When politicians talk about nuclear weapons, they are usually talking about only a small portion of the U.S. warhead arsenal — the strategically or operationally deployed warheads. Those are the weapons Bush and Putin's agreement refers to and that are restricted under the START treaties. (The Bush-Putin agreement supplants START II, which called for reductions in deployed strategic nuclear arsenals to 3,500 each.) Under the agreement now being negotiated, the strategically deployed bucket will be partially emptied, while other buckets fill up.
According to the NRDC, the United States now has about 10,650 intact warheads in its nuclear arsenal. In addition, there are enough disassembled components for another 5,000 warheads in storage - the U.S. strategic reserve. The intact nuclear stockpile can be divided into two parts, active and inactive weapons. Weapons in the inactive stockpile have had their limited life components, such as tritium, removed. The active stockpile has three subsections: deployed weapons, the responsive capacity or hedge, and spares. Deployed warheads can be either operationally deployed or in overhaul. Operationally deployed warheads are attached to a delivery system, such as an intercontinental ballistic missile (ICBM). At any given time, a certain percentage of the deployed warheads are in overhaul, being tested and updated. Warheads in the hedge are separated from their delivery vehicles, be they missiles or planes. Spare warheads can replace warheads in the responsive or operationally deployed categories. Out of all these categories, only the operationally deployed warheads are likely to be restricted by the Bush-Putin agreement.
While the reduction plan has not been finalized, if the agreement follows the Nuclear Posture Review, the majority of the "reduced" weapons in the U.S. arsenal will move from being operationally deployed into either the responsive or inactive categories. Very few warheads will be dismantled or destroyed. By 2012, there will probably be around 600 fewer warheads in the U.S. arsenal, because of the retirement of one type of warhead, the W62. That would represent a 6 percent reduction in intact nuclear warheads.
The nuclear stockpile can also be divided between tactical and strategic nuclear weapons. Tactical nuclear weapons fall into the same categories as strategic nuclear weapons, but they are unlikely to be affected by the Bush-Putin agreement. The critical difference between tactical and strategic nuclear weapons is in how they are intended to be used. Tactical nuclear weapons, smaller and shorter-range, are meant to be used against battlefield military targets. Strategic nuclear weapons are generally attached to long-range delivery vehicles, like ICBMs, and are more powerful. They are aimed at population centers or an enemy's nuclear weapons ? counter-value and counter-force targets in military vernacular, respectively.
The START treaties, and the Bush-Putin agreement now being discussed, do not deal with tactical nuclear weapons. The exclusion of tactical nuclear weapons from current U.S.-Russian discussions is unfortunate. Tactical nuclear weapons, because of their small size, are the weapons most likely to fall into terrorist hands — where they could be employed "strategically" in an asymmetric mode.
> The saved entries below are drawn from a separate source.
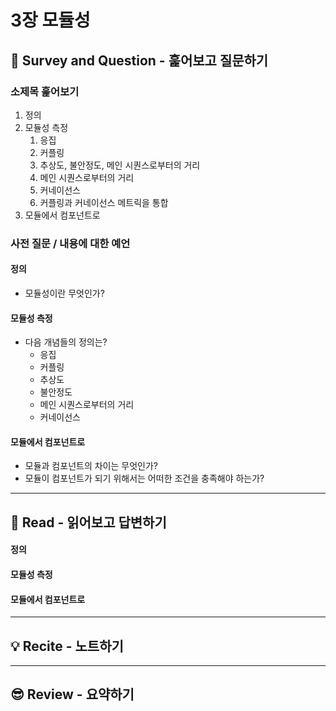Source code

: # 3장 모듈성

## 🔎 Survey and Question - 훑어보고 질문하기

### 소제목 훑어보기

1. 정의
2. 모듈성 측정
   1. 응집
   2. 커플링
   3. 추상도, 불안정도, 메인 시퀀스로부터의 거리
   4. 메인 시퀀스로부터의 거리
   5. 커네이선스
   6. 커플링과 커네이선스 메트릭을 통합
3. 모듈에서 컴포넌트로

### 사전 질문 / 내용에 대한 예언

#### 정의

- 모듈성이란 무엇인가?

#### 모듈성 측정

- 다음 개념들의 정의는?
  - 응집
  - 커플링
  - 추상도
  - 불안정도
  - 메인 시퀀스로부터의 거리
  - 커네이선스

#### 모듈에서 컴포넌트로

- 모듈과 컴포넌트의 차이는 무엇인가?
- 모듈이 컴포넌트가 되기 위해서는 어떠한 조건을 충족해야 하는가?

---

## 📝 Read - 읽어보고 답변하기

#### 정의

#### 모듈성 측정

#### 모듈에서 컴포넌트로

---

## 💡 Recite - 노트하기

---

## 😎 Review - 요약하기
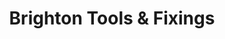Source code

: ---
title: "Brighton Tools & Fixings"
url: /brighton-und-hove/brighton-tools-und-fixings/
shop: Großhandel
---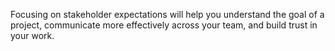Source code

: Focusing on stakeholder expectations will help you understand the goal of a project, communicate more effectively across your team, and build trust in your work.
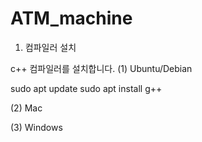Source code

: # ATM_machine

1. 컴파일러 설치



c++ 컴파일러를 설치합니다.
(1) Ubuntu/Debian

sudo apt update
sudo apt install g++

(2) Mac



(3) Windows
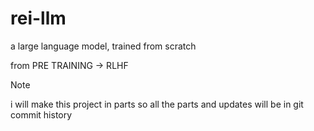 # rei-llm 

a large language model, trained from scratch 

from PRE TRAINING -> RLHF 

> [!NOTE]
> i will make this project in parts so all the parts and updates will be in git commit history


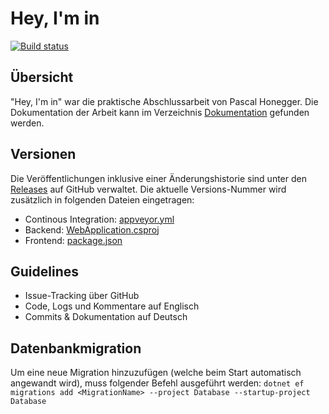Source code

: # Hey, I'm in
[![Build status](https://ci.appveyor.com/api/projects/status/us7e70paow22nhxv?svg=true)](https://ci.appveyor.com/project/PascalHonegger/heyimin)

## Übersicht
"Hey, I'm in" war die praktische Abschlussarbeit von Pascal Honegger. Die Dokumentation der Arbeit kann im Verzeichnis [Dokumentation](https://github.com/PascalHonegger/HeyImIn/tree/master/Dokumentation) gefunden werden.

## Versionen
Die Veröffentlichungen inklusive einer Änderungshistorie sind unter den [Releases](https://github.com/PascalHonegger/HeyImIn/releases) auf GitHub verwaltet. Die aktuelle Versions-Nummer wird zusätzlich in folgenden Dateien eingetragen:
* Continous Integration: [appveyor.yml](https://github.com/PascalHonegger/HeyImIn/blob/master/appveyor.yml)
* Backend: [WebApplication.csproj](https://github.com/PascalHonegger/HeyImIn/blob/DotNetCore/Backend/WebApplication/WebApplication.csproj)
* Frontend: [package.json](https://github.com/PascalHonegger/HeyImIn/blob/DotNetCore/Frontend/package.json)

## Guidelines
* Issue-Tracking über GitHub
* Code, Logs und Kommentare auf Englisch
* Commits & Dokumentation auf Deutsch

## Datenbankmigration
Um eine neue Migration hinzuzufügen (welche beim Start automatisch angewandt wird), muss folgender Befehl ausgeführt werden:
`dotnet ef migrations add <MigrationName> --project Database --startup-project Database`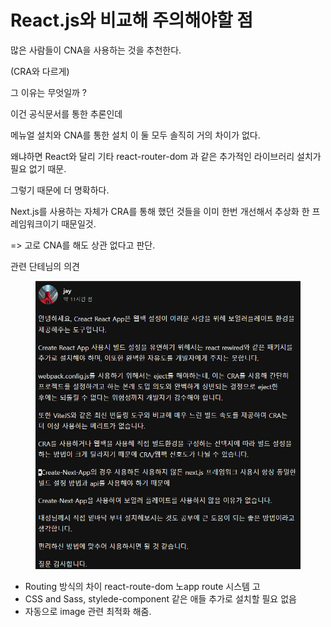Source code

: # React.js와 비교해 주의해야할 점

많은 사람들이 CNA을 사용하는 것을 추천한다.

(CRA와 다르게)

그 이유는 무엇일까 ?

이건 공식문서를 통한 추론인데&#x20;

메뉴얼 설치와 CNA를 통한 설치 이 둘 모두 솔직히 거의 차이가 없다.

왜냐하면 React와 달리 기타 react-router-dom 과 같은 추가적인 라이브러리 설치가 필요 없기 때문.

그렇기 때문에 더 명확하다.

Next.js를 사용하는 자체가 CRA를 통해 했던 것들을 이미 한번 개선해서 추상화 한 프레임워크이기 때문일것.

\=> 고로 CNA를 해도 상관 없다고 판단.



관련 단테님의 의견

<figure><img src="../.gitbook/assets/image.png" alt=""><figcaption></figcaption></figure>





* Routing 방식의 차이 react-route-dom 노app route 시스템 고
* CSS and Sass, stylede-component 같은 애들 추가로 설치할 필요 없음
* 자동으로 image 관련 최적화 해줌.




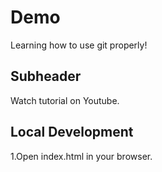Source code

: # Demo 

Learning how to use git properly!

## Subheader

Watch tutorial on Youtube.

## Local Development 

1.Open index.html in your browser.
What are the security ramifications of these "reductions?" It is good for collective security to have more weapons moved into the responsive stockpile, because they are essentially deactivated, reducing the chances of an accidental launch. On the other hand, putting all these nuclear weapons in storage will be bad for security if the Russians do likewise. With an under-funded and degenerated command and control system, the Russians lack the resources to properly store and account for nuclear components, even with the U.S. aid provided through the Nunn-Lugar Cooperative Threat Reduction program.
Assuming that the document produced for May does not necessitate the actual destruction of weapons, or even their dismantlement, as seems likely, the key question becomes how the Russians will respond to the American hedge. For financial reasons, Moscow may have to continue destroying weapons (destruction is cheaper than storage for Russia, unlike the United States). On the other hand, the Russian leadership may decide that maintaining a deterrent force requires mimicking the U.S. hedge force.
Moreover, the primary security threat to the United States is now terrorists, not the Russian and Chinese deployed strategic nuclear arsenals. The U.S. nuclear reduction strategy does not reflect that shift. If the new negotiations now underway lead the Russians to store inactive warheads, rather than destroy them, the United States will have marginally reduced one threat only to compound another. In that case, the only thing reduced would be U.S. national security.